The data below is to be written out exactly, with no pictures.

───

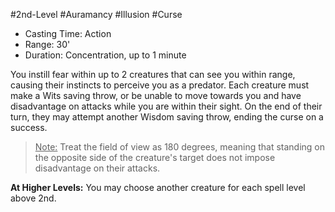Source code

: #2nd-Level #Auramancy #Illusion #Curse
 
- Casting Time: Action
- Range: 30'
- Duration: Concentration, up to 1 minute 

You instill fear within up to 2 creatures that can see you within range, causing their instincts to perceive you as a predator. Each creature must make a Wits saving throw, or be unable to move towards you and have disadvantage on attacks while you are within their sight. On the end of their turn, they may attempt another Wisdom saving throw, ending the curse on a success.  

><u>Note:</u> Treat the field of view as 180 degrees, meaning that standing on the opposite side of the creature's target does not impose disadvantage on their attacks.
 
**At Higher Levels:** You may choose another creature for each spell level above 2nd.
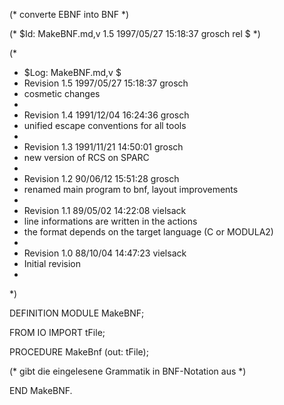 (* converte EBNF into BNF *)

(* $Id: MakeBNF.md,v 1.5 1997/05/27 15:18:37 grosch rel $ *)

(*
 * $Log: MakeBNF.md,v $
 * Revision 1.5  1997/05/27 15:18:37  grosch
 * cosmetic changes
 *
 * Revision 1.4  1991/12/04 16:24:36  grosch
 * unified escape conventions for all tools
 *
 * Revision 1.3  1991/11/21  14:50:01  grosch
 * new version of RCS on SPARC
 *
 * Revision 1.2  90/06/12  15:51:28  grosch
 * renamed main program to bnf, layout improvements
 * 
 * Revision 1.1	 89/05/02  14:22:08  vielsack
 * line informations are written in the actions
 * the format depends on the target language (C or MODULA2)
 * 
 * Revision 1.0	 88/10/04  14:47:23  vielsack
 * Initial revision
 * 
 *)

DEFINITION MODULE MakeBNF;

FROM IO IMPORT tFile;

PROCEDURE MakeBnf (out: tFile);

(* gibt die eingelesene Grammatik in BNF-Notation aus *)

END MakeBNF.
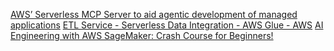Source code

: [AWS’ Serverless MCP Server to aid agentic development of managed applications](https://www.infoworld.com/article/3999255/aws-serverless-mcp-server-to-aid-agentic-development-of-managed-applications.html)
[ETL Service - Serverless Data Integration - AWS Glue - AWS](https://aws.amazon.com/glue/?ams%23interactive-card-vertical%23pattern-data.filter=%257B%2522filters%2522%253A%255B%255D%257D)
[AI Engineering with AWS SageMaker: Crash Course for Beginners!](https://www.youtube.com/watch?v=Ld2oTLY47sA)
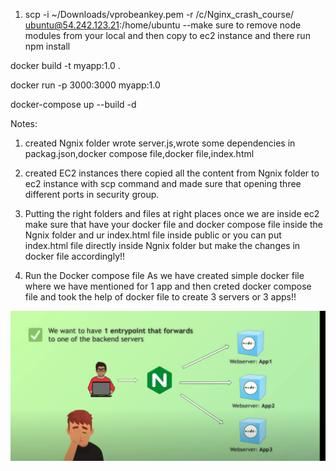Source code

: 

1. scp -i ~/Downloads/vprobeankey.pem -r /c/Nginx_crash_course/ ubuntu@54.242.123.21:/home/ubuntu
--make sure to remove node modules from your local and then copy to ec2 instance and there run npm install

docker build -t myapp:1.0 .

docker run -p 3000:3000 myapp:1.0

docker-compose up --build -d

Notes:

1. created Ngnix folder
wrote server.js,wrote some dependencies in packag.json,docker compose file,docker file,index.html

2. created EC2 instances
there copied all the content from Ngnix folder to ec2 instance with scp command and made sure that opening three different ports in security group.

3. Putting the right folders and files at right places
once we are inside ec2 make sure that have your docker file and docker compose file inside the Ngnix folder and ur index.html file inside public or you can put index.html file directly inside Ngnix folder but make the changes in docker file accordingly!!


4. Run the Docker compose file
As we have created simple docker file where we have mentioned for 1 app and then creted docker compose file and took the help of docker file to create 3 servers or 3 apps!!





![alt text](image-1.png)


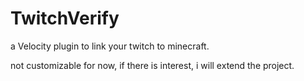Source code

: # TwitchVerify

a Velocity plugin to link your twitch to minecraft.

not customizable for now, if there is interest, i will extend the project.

───

Exercise solution:
Source code

: #2nd-Level #Auramancy #Illusion #Curse
 
- Casting Time: Action
- Range: 30'
- Duration: Concentration, up to 1 minute 

You instill fear within up to 2 creatures that can see you within range, causing their instincts to perceive you as a predator. Each creature must make a Wits saving throw, or be unable to move towards you and have disadvantage on attacks while you are within their sight. On the end of their turn, they may attempt another Wisdom saving throw, ending the curse on a success.  

><u>Note:</u> Treat the field of view as 180 degrees, meaning that standing on the opposite side of the creature's target does not impose disadvantage on their attacks.
 
**At Higher Levels:** You may choose another creature for each spell level above 2nd.
 (* converte EBNF into BNF *)

(* $Id: MakeBNF.md,v 1.5 1997/05/27 15:18:37 grosch rel $ *)

(*
 * $Log: MakeBNF.md,v $
 * Revision 1.5  1997/05/27 15:18:37  grosch
 * cosmetic changes
 *
 * Revision 1.4  1991/12/04 16:24:36  grosch
 * unified escape conventions for all tools
 *
 * Revision 1.3  1991/11/21  14:50:01  grosch
 * new version of RCS on SPARC
 *
 * Revision 1.2  90/06/12  15:51:28  grosch
 * renamed main program to bnf, layout improvements
 * 
 * Revision 1.1	 89/05/02  14:22:08  vielsack
 * line informations are written in the actions
 * the format depends on the target language (C or MODULA2)
 * 
 * Revision 1.0	 88/10/04  14:47:23  vielsack
 * Initial revision
 * 
 *)

DEFINITION MODULE MakeBNF;

FROM IO IMPORT tFile;

PROCEDURE MakeBnf (out: tFile);

(* gibt die eingelesene Grammatik in BNF-Notation aus *)

END MakeBNF.
Source code

: [AWS’ Serverless MCP Server to aid agentic development of managed applications](https://www.infoworld.com/article/3999255/aws-serverless-mcp-server-to-aid-agentic-development-of-managed-applications.html)
[ETL Service - Serverless Data Integration - AWS Glue - AWS](https://aws.amazon.com/glue/?ams%23interactive-card-vertical%23pattern-data.filter=%257B%2522filters%2522%253A%255B%255D%257D)
[AI Engineering with AWS SageMaker: Crash Course for Beginners!](https://www.youtube.com/watch?v=Ld2oTLY47sA)
Source code

: 

1. scp -i ~/Downloads/vprobeankey.pem -r /c/Nginx_crash_course/ ubuntu@54.242.123.21:/home/ubuntu
--make sure to remove node modules from your local and then copy to ec2 instance and there run npm install

docker build -t myapp:1.0 .

docker run -p 3000:3000 myapp:1.0

docker-compose up --build -d

Notes:

1. created Ngnix folder
wrote server.js,wrote some dependencies in packag.json,docker compose file,docker file,index.html

2. created EC2 instances
there copied all the content from Ngnix folder to ec2 instance with scp command and made sure that opening three different ports in security group.

3. Putting the right folders and files at right places
once we are inside ec2 make sure that have your docker file and docker compose file inside the Ngnix folder and ur index.html file inside public or you can put index.html file directly inside Ngnix folder but make the changes in docker file accordingly!!


4. Run the Docker compose file
As we have created simple docker file where we have mentioned for 1 app and then creted docker compose file and took the help of docker file to create 3 servers or 3 apps!!





![alt text](image-1.png)


Source code

: # TwitchVerify

a Velocity plugin to link your twitch to minecraft.

not customizable for now, if there is interest, i will extend the project.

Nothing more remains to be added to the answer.